(Extracted data entries)
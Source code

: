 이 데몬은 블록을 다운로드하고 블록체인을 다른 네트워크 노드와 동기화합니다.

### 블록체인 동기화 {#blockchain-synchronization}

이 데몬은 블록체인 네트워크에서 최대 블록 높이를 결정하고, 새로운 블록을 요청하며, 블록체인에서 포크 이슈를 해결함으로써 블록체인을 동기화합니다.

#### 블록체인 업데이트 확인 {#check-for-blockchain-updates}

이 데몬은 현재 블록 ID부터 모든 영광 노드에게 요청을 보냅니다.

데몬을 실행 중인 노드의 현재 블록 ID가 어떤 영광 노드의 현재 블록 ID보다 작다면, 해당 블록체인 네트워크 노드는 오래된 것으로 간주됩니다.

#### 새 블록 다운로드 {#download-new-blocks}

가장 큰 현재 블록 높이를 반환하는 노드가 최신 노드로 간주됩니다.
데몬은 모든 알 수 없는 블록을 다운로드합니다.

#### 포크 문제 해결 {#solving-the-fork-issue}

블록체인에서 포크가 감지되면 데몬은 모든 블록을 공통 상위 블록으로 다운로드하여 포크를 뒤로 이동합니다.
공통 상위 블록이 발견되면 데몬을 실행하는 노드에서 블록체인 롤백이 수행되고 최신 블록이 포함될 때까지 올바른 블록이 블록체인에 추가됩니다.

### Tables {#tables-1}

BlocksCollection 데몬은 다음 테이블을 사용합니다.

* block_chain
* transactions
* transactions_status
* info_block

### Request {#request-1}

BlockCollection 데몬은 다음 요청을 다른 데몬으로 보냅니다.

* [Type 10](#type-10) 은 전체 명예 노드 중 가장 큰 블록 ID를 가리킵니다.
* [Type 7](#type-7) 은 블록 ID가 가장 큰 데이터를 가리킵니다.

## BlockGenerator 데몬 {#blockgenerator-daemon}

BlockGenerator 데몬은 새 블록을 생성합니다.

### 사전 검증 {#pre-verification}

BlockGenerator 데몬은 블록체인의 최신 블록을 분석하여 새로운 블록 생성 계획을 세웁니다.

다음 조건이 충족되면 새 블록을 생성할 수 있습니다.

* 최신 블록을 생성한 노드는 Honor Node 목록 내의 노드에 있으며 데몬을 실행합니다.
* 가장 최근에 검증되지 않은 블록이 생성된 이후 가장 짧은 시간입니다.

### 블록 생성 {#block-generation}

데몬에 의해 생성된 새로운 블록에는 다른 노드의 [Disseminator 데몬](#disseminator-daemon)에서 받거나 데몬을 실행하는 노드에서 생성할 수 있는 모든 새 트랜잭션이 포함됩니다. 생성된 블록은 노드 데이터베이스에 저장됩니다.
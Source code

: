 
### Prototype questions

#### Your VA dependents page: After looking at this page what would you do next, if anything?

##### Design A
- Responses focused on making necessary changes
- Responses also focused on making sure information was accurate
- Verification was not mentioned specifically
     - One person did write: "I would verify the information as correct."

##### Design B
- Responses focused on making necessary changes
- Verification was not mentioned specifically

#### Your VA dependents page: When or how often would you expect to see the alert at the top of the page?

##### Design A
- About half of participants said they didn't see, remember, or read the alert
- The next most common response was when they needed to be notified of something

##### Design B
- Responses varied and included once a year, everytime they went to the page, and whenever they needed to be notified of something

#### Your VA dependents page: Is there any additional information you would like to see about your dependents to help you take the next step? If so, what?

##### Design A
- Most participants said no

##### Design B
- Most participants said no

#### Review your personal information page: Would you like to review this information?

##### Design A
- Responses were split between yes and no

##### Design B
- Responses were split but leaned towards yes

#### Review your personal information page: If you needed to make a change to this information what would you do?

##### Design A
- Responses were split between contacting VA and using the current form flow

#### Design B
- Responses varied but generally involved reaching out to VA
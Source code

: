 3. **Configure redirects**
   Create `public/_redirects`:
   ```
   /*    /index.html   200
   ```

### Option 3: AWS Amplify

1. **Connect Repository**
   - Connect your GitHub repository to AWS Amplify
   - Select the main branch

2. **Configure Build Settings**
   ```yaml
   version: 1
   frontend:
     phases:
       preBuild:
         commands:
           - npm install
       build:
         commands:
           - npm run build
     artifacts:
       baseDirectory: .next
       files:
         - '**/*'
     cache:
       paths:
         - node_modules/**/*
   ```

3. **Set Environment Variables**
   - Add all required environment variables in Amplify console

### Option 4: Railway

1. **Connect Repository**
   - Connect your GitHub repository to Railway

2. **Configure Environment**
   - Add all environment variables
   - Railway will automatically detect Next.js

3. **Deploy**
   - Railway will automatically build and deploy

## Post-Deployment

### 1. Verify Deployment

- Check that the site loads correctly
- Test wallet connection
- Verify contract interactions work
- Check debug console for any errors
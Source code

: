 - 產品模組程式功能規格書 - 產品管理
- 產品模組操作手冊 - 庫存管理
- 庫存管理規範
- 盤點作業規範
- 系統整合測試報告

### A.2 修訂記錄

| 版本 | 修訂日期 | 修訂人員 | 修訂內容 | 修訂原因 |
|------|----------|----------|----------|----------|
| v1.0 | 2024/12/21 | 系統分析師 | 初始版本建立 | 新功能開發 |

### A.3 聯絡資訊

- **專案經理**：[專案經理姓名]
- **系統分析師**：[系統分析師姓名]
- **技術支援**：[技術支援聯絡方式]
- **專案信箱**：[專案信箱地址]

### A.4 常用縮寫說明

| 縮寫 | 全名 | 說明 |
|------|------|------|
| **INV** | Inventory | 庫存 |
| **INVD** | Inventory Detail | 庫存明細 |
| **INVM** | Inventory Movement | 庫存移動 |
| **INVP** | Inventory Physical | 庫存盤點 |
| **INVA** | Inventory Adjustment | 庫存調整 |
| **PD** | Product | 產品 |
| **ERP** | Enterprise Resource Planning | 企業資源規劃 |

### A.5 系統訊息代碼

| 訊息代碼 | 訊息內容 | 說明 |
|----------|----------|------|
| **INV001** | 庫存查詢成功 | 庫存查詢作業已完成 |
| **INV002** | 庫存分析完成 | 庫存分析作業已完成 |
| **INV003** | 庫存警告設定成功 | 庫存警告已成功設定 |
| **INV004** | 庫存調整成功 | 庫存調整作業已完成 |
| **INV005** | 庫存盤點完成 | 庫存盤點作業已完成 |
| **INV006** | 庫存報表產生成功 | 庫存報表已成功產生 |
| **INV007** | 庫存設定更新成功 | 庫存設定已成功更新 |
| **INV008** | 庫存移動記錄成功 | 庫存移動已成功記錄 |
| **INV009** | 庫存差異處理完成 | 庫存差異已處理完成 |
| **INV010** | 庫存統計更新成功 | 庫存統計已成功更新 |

# About this exercise:
Copy here each line of the preceding records with "Railway" in it.

# Response area:
### Option 4: Railway
   - Connect your GitHub repository to Railway
   - Railway will automatically detect Next.js
   - Railway will automatically build and deploy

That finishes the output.